Brazil real hits historic low at 6.26 per dollar amid concerns over President Lula’s efforts to curb government spending
Brazil real hit a historic low against the U.S. dollar on Wednesday, marking its weakest level since its introduction in 1994. Investor concerns over President Luiz Inácio Lula da Silva’s fiscal measures to curb government spending have intensified the decline. The currency fell 2.8% in a single day to settle at 6.26 per dollar and has depreciated nearly 23% against the dollar this year.
At the heart of the crisis is a proposed bill backed by Lula that seeks to cut 70 billion reais ($11 billion) in government spending. While some less controversial provisions of the bill passed in the lower house late Tuesday, key measures, including caps on minimum wage increases, remain under debate. The uncertainty has created a storm in the markets, with many analysts viewing the measures as inadequate to address Brazil’s economic challenges.

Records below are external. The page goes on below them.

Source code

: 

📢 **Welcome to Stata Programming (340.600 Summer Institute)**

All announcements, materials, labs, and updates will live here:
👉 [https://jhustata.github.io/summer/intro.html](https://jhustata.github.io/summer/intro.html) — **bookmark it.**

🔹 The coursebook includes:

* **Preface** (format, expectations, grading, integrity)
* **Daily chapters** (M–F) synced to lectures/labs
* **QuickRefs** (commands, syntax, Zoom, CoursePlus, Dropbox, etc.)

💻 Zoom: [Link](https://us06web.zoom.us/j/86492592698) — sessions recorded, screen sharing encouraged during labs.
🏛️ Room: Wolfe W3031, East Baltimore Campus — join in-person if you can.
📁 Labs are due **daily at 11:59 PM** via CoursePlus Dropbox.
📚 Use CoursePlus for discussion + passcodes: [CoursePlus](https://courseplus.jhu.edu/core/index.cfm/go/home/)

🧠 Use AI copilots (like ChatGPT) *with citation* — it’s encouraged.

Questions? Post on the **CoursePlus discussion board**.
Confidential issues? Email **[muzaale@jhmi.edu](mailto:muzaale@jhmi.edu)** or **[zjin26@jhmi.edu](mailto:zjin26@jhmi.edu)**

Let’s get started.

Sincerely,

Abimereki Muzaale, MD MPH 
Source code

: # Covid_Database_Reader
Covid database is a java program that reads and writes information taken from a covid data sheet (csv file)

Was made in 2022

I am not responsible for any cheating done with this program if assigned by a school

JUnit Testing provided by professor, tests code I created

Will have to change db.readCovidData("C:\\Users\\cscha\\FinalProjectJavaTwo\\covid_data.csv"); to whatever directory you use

Economists warn that the real’s continued weakness could have far-reaching consequences. A depreciating currency will push up the cost of imports, potentially reigniting inflation as early as January. Brazil’s central bank has repeatedly intervened to stabilise the real, but the measures have yielded limited success so far.
Mario Sérgio Lima, an analyst at Medley Advisors, noted that market confidence remains shaky. “The government’s package is seen as insufficient and is likely to be watered down in Congress. At 6 per dollar, the real is tolerable, but 6.30 would be excessive.”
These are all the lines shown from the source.